··· Records supplied
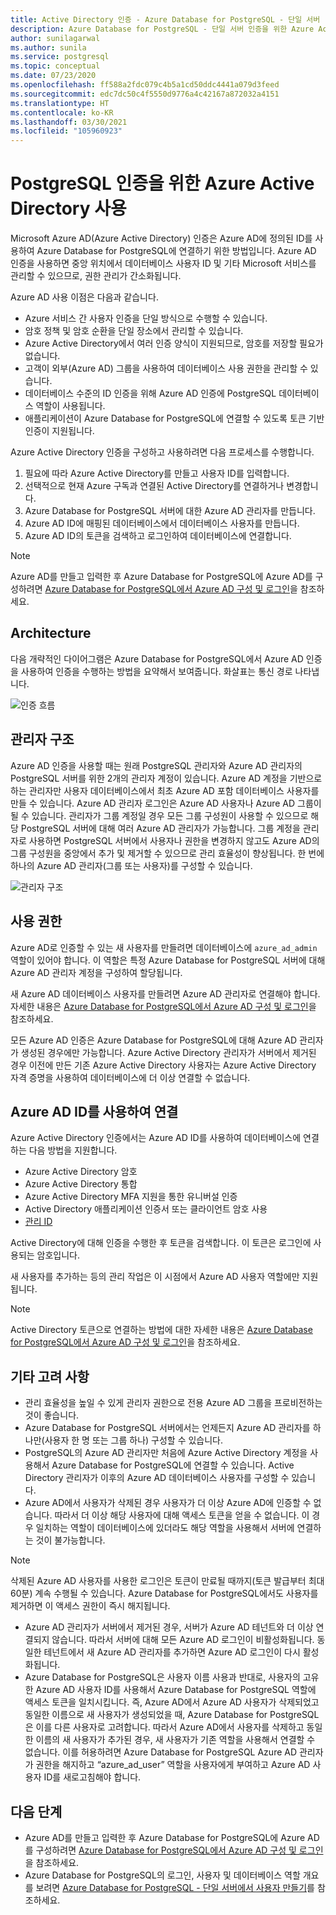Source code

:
 ```yaml
---
title: Active Directory 인증 - Azure Database for PostgreSQL - 단일 서버
description: Azure Database for PostgreSQL - 단일 서버 인증을 위한 Azure Active Directory 개념에 대해 알아봅니다.
author: sunilagarwal
ms.author: sunila
ms.service: postgresql
ms.topic: conceptual
ms.date: 07/23/2020
ms.openlocfilehash: ff588a2fdc079c4b5a1cd50ddc4441a079d3feed
ms.sourcegitcommit: edc7dc50c4f5550d9776a4c42167a872032a4151
ms.translationtype: HT
ms.contentlocale: ko-KR
ms.lasthandoff: 03/30/2021
ms.locfileid: "105960923"
---
```

# <a name="use-azure-active-directory-for-authenticating-with-postgresql"></a>PostgreSQL 인증을 위한 Azure Active Directory 사용

Microsoft Azure AD(Azure Active Directory) 인증은 Azure AD에 정의된 ID를 사용하여 Azure Database for PostgreSQL에 연결하기 위한 방법입니다.
Azure AD 인증을 사용하면 중앙 위치에서 데이터베이스 사용자 ID 및 기타 Microsoft 서비스를 관리할 수 있으므로, 권한 관리가 간소화됩니다.

Azure AD 사용 이점은 다음과 같습니다.

- Azure 서비스 간 사용자 인증을 단일 방식으로 수행할 수 있습니다.
- 암호 정책 및 암호 순환을 단일 장소에서 관리할 수 있습니다.
- Azure Active Directory에서 여러 인증 양식이 지원되므로, 암호를 저장할 필요가 없습니다.
- 고객이 외부(Azure AD) 그룹을 사용하여 데이터베이스 사용 권한을 관리할 수 있습니다.
- 데이터베이스 수준의 ID 인증을 위해 Azure AD 인증에 PostgreSQL 데이터베이스 역할이 사용됩니다.
- 애플리케이션이 Azure Database for PostgreSQL에 연결할 수 있도록 토큰 기반 인증이 지원됩니다.

Azure Active Directory 인증을 구성하고 사용하려면 다음 프로세스를 수행합니다.

1. 필요에 따라 Azure Active Directory를 만들고 사용자 ID를 입력합니다.
2. 선택적으로 현재 Azure 구독과 연결된 Active Directory를 연결하거나 변경합니다.
3. Azure Database for PostgreSQL 서버에 대한 Azure AD 관리자를 만듭니다.
4. Azure AD ID에 매핑된 데이터베이스에서 데이터베이스 사용자를 만듭니다.
5. Azure AD ID의 토큰을 검색하고 로그인하여 데이터베이스에 연결합니다.

> [!NOTE]
> Azure AD를 만들고 입력한 후 Azure Database for PostgreSQL에 Azure AD를 구성하려면 [Azure Database for PostgreSQL에서 Azure AD 구성 및 로그인](howto-configure-sign-in-aad-authentication.md)을 참조하세요.

## <a name="architecture"></a>Architecture

다음 개략적인 다이어그램은 Azure Database for PostgreSQL에서 Azure AD 인증을 사용하여 인증을 수행하는 방법을 요약해서 보여줍니다. 화살표는 통신 경로 나타냅니다.

![인증 흐름][1]

## <a name="administrator-structure"></a>관리자 구조

Azure AD 인증을 사용할 때는 원래 PostgreSQL 관리자와 Azure AD 관리자의 PostgreSQL 서버를 위한 2개의 관리자 계정이 있습니다. Azure AD 계정을 기반으로 하는 관리자만 사용자 데이터베이스에서 최초 Azure AD 포함 데이터베이스 사용자를 만들 수 있습니다. Azure AD 관리자 로그인은 Azure AD 사용자나 Azure AD 그룹이 될 수 있습니다. 관리자가 그룹 계정일 경우 모든 그룹 구성원이 사용할 수 있으므로 해당 PostgreSQL 서버에 대해 여러 Azure AD 관리자가 가능합니다. 그룹 계정을 관리자로 사용하면 PostgreSQL 서버에서 사용자나 권한을 변경하지 않고도 Azure AD의 그룹 구성원을 중앙에서 추가 및 제거할 수 있으므로 관리 효율성이 향상됩니다. 한 번에 하나의 Azure AD 관리자(그룹 또는 사용자)를 구성할 수 있습니다.

![관리자 구조][2]

## <a name="permissions"></a>사용 권한

Azure AD로 인증할 수 있는 새 사용자를 만들려면 데이터베이스에 `azure_ad_admin` 역할이 있어야 합니다. 이 역할은 특정 Azure Database for PostgreSQL 서버에 대해 Azure AD 관리자 계정을 구성하여 할당됩니다.

새 Azure AD 데이터베이스 사용자를 만들려면 Azure AD 관리자로 연결해야 합니다. 자세한 내용은 [Azure Database for PostgreSQL에서 Azure AD 구성 및 로그인](howto-configure-sign-in-aad-authentication.md)을 참조하세요.

모든 Azure AD 인증은 Azure Database for PostgreSQL에 대해 Azure AD 관리자가 생성된 경우에만 가능합니다. Azure Active Directory 관리자가 서버에서 제거된 경우 이전에 만든 기존 Azure Active Directory 사용자는 Azure Active Directory 자격 증명을 사용하여 데이터베이스에 더 이상 연결할 수 없습니다.

## <a name="connecting-using-azure-ad-identities"></a>Azure AD ID를 사용하여 연결

Azure Active Directory 인증에서는 Azure AD ID를 사용하여 데이터베이스에 연결하는 다음 방법을 지원합니다.

- Azure Active Directory 암호
- Azure Active Directory 통합
- Azure Active Directory MFA 지원을 통한 유니버설 인증
- Active Directory 애플리케이션 인증서 또는 클라이언트 암호 사용
- [관리 ID](howto-connect-with-managed-identity.md)

Active Directory에 대해 인증을 수행한 후 토큰을 검색합니다. 이 토큰은 로그인에 사용되는 암호입니다.

새 사용자를 추가하는 등의 관리 작업은 이 시점에서 Azure AD 사용자 역할에만 지원됩니다.

> [!NOTE]
> Active Directory 토큰으로 연결하는 방법에 대한 자세한 내용은 [Azure Database for PostgreSQL에서 Azure AD 구성 및 로그인](howto-configure-sign-in-aad-authentication.md)을 참조하세요.

## <a name="additional-considerations"></a>기타 고려 사항

- 관리 효율성을 높일 수 있게 관리자 권한으로 전용 Azure AD 그룹을 프로비전하는 것이 좋습니다.
- Azure Database for PostgreSQL 서버에서는 언제든지 Azure AD 관리자를 하나만(사용자 한 명 또는 그룹 하나) 구성할 수 있습니다.
- PostgreSQL의 Azure AD 관리자만 처음에 Azure Active Directory 계정을 사용해서 Azure Database for PostgreSQL에 연결할 수 있습니다. Active Directory 관리자가 이후의 Azure AD 데이터베이스 사용자를 구성할 수 있습니다.
- Azure AD에서 사용자가 삭제된 경우 사용자가 더 이상 Azure AD에 인증할 수 없습니다. 따라서 더 이상 해당 사용자에 대해 액세스 토큰을 얻을 수 없습니다. 이 경우 일치하는 역할이 데이터베이스에 있더라도 해당 역할을 사용해서 서버에 연결하는 것이 불가능합니다.
> [!NOTE]
> 삭제된 Azure AD 사용자를 사용한 로그인은 토큰이 만료될 때까지(토큰 발급부터 최대 60분) 계속 수행될 수 있습니다.  Azure Database for PostgreSQL에서도 사용자를 제거하면 이 액세스 권한이 즉시 해지됩니다.
- Azure AD 관리자가 서버에서 제거된 경우, 서버가 Azure AD 테넌트와 더 이상 연결되지 않습니다. 따라서 서버에 대해 모든 Azure AD 로그인이 비활성화됩니다. 동일한 테넌트에서 새 Azure AD 관리자를 추가하면 Azure AD 로그인이 다시 활성화됩니다.
- Azure Database for PostgreSQL은 사용자 이름 사용과 반대로, 사용자의 고유한 Azure AD 사용자 ID를 사용해서 Azure Database for PostgreSQL 역할에 액세스 토큰을 일치시킵니다. 즉, Azure AD에서 Azure AD 사용자가 삭제되었고 동일한 이름으로 새 사용자가 생성되었을 때, Azure Database for PostgreSQL은 이를 다른 사용자로 고려합니다. 따라서 Azure AD에서 사용자를 삭제하고 동일한 이름의 새 사용자가 추가된 경우, 새 사용자가 기존 역할을 사용해서 연결할 수 없습니다. 이를 허용하려면 Azure Database for PostgreSQL Azure AD 관리자가 권한을 해지하고 “azure_ad_user” 역할을 사용자에게 부여하고 Azure AD 사용자 ID를 새로고침해야 합니다.

## <a name="next-steps"></a>다음 단계

- Azure AD를 만들고 입력한 후 Azure Database for PostgreSQL에 Azure AD를 구성하려면 [Azure Database for PostgreSQL에서 Azure AD 구성 및 로그인](howto-configure-sign-in-aad-authentication.md)을 참조하세요.
- Azure Database for PostgreSQL의 로그인, 사용자 및 데이터베이스 역할 개요를 보려면 [Azure Database for PostgreSQL - 단일 서버에서 사용자 만들기](howto-create-users.md)를 참조하세요.

<!--Image references-->

[1]: ./media/concepts-aad-authentication/authentication-flow.png
[2]: ./media/concepts-aad-authentication/admin-structure.png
······
Goal of the exercise: Copy the lines above exactly, beginning at the line that has "- Azure AD에서" and stopping after the line that has "권한이 즉시 해지됩니다.", and omit the rest.

Finished task:
- Azure AD에서 사용자가 삭제된 경우 사용자가 더 이상 Azure AD에 인증할 수 없습니다. 따라서 더 이상 해당 사용자에 대해 액세스 토큰을 얻을 수 없습니다. 이 경우 일치하는 역할이 데이터베이스에 있더라도 해당 역할을 사용해서 서버에 연결하는 것이 불가능합니다.
> [!NOTE]
> 삭제된 Azure AD 사용자를 사용한 로그인은 토큰이 만료될 때까지(토큰 발급부터 최대 60분) 계속 수행될 수 있습니다.  Azure Database for PostgreSQL에서도 사용자를 제거하면 이 액세스 권한이 즉시 해지됩니다.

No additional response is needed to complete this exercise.